De acordo com um relatório da Consumer Electronics Association (CEA), uma associação norte-americana que representa a indústria de bens de consumo electrónicos, os gastos em produtos tecnológicos vão alcançar 842 mil milhões de euros em termos globais em 2013, mais 4% do que no ano passado.

 

O estudo, realizado pela consultora GFK em parceria com a CEA, indica ainda que o consumo de tecnologia diminuiu 1% em 2012 face a 2011, devido à crise económica que afecta a Europa e ao fraco crescimento do consumo nos Estados Unidos. Por outro lado, os países emergentes, como a China, mantiveram o dinamismo no consumo.

 

Durante os próximos meses, prevê-se que o mercado tecnológico cresça cerca de 9% nos países emergentes, mas nas nações desenvolvidas o aumento não deverá ir além de 1%. Na Europa Ocidental, estima-se que o gasto em tecnologia seja similar ao verificado no ano passado, ao passo que no Japão “é provável que diminua”, disse Steve Bambridge, director da equipa de analistas da GFK, em declarações citadas pela agência noticiosa espanhola Efe.

 

Os produtos mais procurados são os smartphones, os tablets e os computadores portáteis, ou seja, tudo o que está ligado à Internet: estes aparelhos representam 50% de toda a despesa mundial com tecnologia de consumo, segundo o relatório.

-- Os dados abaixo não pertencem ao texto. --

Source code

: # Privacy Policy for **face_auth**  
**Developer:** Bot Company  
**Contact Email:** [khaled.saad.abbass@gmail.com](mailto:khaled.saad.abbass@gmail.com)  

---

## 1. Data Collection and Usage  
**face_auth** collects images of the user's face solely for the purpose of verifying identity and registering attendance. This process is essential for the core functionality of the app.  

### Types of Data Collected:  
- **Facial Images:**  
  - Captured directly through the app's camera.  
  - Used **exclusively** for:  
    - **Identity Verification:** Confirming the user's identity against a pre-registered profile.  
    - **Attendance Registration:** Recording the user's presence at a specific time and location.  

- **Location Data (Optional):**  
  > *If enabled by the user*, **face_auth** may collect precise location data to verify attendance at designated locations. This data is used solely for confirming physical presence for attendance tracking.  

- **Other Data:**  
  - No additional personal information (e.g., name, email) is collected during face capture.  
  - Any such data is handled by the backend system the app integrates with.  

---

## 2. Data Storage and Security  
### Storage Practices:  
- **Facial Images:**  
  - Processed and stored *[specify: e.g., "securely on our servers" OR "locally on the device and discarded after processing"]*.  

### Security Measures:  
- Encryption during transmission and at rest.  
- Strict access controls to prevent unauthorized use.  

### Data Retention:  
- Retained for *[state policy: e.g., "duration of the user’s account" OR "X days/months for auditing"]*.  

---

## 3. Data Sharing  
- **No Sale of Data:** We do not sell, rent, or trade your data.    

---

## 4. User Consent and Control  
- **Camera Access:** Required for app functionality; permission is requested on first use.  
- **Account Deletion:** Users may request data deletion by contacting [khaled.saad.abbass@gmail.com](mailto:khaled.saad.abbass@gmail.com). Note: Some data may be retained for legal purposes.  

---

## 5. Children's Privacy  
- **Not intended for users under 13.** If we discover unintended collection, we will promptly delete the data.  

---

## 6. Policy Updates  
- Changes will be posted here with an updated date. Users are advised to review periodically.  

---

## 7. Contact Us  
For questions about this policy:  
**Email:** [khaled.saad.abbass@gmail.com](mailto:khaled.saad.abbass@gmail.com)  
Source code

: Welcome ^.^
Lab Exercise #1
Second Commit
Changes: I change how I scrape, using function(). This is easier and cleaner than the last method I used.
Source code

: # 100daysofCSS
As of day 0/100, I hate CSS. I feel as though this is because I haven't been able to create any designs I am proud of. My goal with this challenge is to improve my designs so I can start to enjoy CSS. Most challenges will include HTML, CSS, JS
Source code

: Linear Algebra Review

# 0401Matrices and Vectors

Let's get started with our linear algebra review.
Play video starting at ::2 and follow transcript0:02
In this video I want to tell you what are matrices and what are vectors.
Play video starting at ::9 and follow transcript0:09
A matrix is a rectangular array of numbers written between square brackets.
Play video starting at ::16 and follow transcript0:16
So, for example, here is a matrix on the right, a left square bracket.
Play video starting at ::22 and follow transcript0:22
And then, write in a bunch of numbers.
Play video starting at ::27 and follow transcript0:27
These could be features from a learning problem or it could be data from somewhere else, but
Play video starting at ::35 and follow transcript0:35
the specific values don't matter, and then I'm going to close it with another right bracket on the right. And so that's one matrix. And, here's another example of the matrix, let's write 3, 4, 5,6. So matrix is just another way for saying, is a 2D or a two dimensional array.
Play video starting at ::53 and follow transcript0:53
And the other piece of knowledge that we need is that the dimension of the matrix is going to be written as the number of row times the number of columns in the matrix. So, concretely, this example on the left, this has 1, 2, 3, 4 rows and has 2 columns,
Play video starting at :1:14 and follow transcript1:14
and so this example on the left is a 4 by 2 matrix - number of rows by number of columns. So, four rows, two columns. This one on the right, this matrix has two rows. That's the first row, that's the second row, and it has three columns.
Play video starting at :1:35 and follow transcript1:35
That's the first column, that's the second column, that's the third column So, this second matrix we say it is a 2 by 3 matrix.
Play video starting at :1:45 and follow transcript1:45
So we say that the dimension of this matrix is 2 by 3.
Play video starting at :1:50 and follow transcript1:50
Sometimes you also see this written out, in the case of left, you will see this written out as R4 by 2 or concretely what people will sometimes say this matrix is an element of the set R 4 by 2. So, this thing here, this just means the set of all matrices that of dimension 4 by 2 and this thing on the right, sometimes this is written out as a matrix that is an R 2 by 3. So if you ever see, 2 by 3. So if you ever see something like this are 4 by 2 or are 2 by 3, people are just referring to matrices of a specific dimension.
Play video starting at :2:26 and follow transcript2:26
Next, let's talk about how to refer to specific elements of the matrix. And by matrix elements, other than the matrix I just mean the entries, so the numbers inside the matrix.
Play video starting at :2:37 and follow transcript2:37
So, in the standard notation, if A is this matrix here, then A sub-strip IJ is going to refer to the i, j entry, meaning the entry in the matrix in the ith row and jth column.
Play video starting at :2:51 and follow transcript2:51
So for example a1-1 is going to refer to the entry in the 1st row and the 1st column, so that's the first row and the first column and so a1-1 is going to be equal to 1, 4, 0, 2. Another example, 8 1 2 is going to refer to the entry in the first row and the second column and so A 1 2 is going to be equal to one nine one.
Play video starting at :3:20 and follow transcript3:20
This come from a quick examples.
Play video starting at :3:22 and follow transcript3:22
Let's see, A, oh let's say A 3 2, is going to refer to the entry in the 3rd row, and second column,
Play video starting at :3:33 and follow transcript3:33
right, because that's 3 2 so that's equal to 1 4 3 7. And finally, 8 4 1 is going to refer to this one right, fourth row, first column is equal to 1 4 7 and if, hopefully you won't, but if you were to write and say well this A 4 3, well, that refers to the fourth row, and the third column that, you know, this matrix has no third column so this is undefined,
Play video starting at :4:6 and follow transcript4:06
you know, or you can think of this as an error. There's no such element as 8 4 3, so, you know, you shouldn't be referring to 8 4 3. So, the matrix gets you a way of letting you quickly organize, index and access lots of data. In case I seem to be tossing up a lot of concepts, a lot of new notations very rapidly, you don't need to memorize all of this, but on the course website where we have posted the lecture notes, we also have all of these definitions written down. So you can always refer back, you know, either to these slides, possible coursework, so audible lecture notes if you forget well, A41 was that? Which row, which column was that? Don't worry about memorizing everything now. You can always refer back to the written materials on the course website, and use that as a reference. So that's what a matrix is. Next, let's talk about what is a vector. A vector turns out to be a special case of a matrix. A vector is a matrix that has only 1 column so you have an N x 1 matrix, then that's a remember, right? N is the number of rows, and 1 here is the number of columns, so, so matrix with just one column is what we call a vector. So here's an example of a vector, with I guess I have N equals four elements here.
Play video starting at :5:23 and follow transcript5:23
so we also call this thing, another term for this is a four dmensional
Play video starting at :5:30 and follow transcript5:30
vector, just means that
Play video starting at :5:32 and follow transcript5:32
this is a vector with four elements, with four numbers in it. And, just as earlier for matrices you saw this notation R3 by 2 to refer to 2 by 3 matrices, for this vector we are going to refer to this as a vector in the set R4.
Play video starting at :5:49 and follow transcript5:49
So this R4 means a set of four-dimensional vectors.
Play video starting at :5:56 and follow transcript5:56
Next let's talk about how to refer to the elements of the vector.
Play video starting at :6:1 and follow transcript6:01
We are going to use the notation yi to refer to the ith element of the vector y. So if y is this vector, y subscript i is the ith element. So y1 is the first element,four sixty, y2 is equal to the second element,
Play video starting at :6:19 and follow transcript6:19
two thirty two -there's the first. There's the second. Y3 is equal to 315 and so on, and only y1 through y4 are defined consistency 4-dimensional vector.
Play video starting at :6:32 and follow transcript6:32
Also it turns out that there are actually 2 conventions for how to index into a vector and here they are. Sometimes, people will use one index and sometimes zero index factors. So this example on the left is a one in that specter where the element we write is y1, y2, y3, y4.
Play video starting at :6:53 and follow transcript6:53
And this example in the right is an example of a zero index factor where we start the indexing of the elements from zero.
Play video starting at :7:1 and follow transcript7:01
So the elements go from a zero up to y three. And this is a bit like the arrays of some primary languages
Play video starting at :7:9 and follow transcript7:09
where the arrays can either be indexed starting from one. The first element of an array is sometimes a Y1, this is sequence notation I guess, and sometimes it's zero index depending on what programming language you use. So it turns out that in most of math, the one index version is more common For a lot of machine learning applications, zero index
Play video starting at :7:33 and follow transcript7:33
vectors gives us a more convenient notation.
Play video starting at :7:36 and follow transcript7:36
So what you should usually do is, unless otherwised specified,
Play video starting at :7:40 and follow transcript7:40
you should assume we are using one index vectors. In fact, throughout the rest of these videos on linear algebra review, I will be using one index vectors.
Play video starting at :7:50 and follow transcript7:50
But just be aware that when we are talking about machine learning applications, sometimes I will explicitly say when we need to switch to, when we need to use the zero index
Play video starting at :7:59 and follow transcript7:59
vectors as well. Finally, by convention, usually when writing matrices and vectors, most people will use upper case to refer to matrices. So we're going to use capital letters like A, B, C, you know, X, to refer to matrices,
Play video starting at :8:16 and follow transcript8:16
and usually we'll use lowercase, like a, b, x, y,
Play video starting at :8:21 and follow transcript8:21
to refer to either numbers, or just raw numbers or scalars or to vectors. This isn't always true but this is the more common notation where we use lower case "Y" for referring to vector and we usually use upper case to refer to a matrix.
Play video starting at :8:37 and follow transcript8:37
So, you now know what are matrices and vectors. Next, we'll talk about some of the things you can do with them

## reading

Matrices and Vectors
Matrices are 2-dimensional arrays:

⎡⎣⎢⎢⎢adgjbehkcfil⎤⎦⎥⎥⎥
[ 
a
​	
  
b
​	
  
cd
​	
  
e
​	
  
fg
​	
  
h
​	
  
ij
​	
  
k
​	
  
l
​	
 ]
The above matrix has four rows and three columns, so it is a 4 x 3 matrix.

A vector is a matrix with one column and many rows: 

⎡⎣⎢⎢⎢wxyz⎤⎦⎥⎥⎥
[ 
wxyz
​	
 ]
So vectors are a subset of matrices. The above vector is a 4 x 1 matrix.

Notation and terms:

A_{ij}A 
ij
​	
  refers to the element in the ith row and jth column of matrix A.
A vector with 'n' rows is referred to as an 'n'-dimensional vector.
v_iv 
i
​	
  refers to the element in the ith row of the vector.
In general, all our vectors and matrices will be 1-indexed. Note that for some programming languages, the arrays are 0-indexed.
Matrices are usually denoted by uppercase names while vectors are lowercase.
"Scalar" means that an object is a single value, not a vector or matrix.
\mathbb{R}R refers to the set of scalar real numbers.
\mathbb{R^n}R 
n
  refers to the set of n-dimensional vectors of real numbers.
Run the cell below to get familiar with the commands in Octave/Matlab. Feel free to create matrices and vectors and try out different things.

Se falarmos só de smartphones e tablets, estes representam 40% da despesa total – há cinco anos, não passavam dos 10%.

 

O relatório prevê que, em 2013, a população mundial vá gastar mais de 255 milhões de euros em smartphones, cerca de 130 milhões de euros em televisores, 115 milhões de euros em computadores portáteis, 66,5 milhões de euros em tablets e 57 milhões de euros em computadores desktop.

 

Os televisores, que não têm parado de se reinventar graças às novas tecnologias, continuam na lista de compras em 2013. Apoiam-se na ligação à Internet e na ultra-alta definição, e apresentam tamanhos cada vez maiores. Aqui, o tamanho conta e pode fazer a diferença quando se pretende ter cinema em casa.